Consul of the Roman Republic
- In office 1 September 508 BC – 29 August 507 BC Serving with Publius Valerius Publicola
- Preceded by: Marcus Horatius Pulvillus, Publius Valerius Publicola
- Succeeded by: Publius Valerius Publicola, Marcus Horatius Pulvillus
- In office 1 September 504 BC – 29 August 503 BC Serving with Publius Valerius Publicola
- Preceded by: Marcus Valerius Volusus, Publius Postumius Tubertus
- Succeeded by: Agrippa Menenius Lanatus, Publius Postumius Tubertus

Personal details
- Born: Unknown Ancient Rome
- Died: unknown Ancient Rome

= Titus Lucretius Tricipitinus =

Late 6th century BC Roman politician, consul and military leader

Titus Lucretius Tricipitinus was a politician and military leader in the early days of the Roman Republic. Twice, in the years 508 and 504 BC, he was elected Roman Consul, alongside Publius Valerius Poplicola. Also a military leader, he was victorious against Lars Porsena during his first consulate.
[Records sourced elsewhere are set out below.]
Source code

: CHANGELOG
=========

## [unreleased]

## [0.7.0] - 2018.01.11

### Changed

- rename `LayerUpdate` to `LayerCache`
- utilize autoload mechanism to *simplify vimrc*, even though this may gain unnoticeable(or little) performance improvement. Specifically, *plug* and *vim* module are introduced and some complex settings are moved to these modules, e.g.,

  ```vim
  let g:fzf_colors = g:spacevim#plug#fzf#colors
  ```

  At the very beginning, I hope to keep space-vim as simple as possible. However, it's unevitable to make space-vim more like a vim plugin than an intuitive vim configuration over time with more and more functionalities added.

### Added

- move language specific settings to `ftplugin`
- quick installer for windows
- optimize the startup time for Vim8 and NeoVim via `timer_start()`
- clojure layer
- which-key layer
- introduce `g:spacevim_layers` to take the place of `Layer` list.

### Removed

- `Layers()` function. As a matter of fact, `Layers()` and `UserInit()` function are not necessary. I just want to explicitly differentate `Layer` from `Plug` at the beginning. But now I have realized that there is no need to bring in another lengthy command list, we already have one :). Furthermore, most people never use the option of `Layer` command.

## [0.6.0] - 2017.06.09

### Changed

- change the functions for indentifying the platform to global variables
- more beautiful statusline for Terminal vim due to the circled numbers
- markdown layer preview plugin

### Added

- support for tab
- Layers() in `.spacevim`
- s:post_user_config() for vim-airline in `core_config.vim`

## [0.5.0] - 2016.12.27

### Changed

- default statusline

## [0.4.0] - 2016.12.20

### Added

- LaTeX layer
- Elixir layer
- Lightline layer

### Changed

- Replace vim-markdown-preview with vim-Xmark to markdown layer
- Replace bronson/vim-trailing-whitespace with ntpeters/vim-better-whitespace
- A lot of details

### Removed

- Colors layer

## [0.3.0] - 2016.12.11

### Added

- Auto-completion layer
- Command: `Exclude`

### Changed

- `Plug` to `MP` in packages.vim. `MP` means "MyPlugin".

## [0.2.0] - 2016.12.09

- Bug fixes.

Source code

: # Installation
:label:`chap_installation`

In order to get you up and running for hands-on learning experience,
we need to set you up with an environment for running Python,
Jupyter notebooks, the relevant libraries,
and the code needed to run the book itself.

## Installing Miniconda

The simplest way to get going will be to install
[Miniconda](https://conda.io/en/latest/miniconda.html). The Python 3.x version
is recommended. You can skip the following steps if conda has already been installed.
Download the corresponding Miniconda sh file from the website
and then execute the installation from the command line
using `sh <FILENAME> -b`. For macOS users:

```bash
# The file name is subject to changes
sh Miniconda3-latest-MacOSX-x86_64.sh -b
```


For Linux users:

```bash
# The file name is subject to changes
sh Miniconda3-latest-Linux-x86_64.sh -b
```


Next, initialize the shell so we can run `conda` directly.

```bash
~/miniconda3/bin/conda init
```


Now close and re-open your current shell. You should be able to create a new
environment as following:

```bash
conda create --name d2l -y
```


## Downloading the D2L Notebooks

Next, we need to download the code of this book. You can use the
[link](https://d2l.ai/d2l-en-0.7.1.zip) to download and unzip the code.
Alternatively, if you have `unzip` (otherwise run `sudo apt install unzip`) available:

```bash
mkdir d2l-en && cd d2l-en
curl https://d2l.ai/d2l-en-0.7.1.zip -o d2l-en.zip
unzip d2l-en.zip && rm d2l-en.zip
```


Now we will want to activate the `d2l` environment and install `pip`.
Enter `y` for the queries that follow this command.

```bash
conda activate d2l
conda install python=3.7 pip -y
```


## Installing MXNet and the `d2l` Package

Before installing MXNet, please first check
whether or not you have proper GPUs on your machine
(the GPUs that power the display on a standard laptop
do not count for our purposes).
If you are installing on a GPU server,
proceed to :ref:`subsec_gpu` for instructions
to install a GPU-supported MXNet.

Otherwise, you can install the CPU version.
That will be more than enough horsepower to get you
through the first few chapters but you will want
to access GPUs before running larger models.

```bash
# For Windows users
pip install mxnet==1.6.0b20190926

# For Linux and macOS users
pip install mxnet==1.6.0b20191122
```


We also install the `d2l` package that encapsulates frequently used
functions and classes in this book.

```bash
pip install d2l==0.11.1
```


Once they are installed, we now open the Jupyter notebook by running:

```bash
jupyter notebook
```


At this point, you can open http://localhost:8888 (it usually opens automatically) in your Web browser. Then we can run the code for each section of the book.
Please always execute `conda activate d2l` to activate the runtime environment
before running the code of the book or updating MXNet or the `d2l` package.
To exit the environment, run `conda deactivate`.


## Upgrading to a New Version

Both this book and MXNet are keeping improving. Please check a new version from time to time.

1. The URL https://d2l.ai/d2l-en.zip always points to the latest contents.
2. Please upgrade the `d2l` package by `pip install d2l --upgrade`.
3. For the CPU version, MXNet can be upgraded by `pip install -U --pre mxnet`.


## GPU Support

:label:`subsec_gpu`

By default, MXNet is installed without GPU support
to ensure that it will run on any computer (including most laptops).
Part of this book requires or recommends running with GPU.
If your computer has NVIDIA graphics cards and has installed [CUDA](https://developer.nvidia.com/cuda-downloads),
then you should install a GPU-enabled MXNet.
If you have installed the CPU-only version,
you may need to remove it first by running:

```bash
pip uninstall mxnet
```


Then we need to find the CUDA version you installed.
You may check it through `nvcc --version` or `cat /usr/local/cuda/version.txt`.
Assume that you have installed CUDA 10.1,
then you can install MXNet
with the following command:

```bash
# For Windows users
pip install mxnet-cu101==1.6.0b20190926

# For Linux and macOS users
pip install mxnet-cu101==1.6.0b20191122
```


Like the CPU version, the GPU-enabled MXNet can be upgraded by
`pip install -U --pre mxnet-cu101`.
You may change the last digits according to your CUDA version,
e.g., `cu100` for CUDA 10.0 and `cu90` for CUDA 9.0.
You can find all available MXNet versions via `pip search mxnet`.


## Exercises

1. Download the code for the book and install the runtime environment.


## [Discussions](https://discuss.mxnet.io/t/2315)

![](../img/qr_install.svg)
According to Livy, he led the Roman army together with Valerius against the Sabines in 504 BC and both consuls were awarded the honour of a triumph, however the Fasti Triumphales only mention the triumph of Valerius, in May 504 BC.

During the war between Rome and Clusium, Lucretius participated in a successful sally organised by Valerius, killing a Clusian raiding party.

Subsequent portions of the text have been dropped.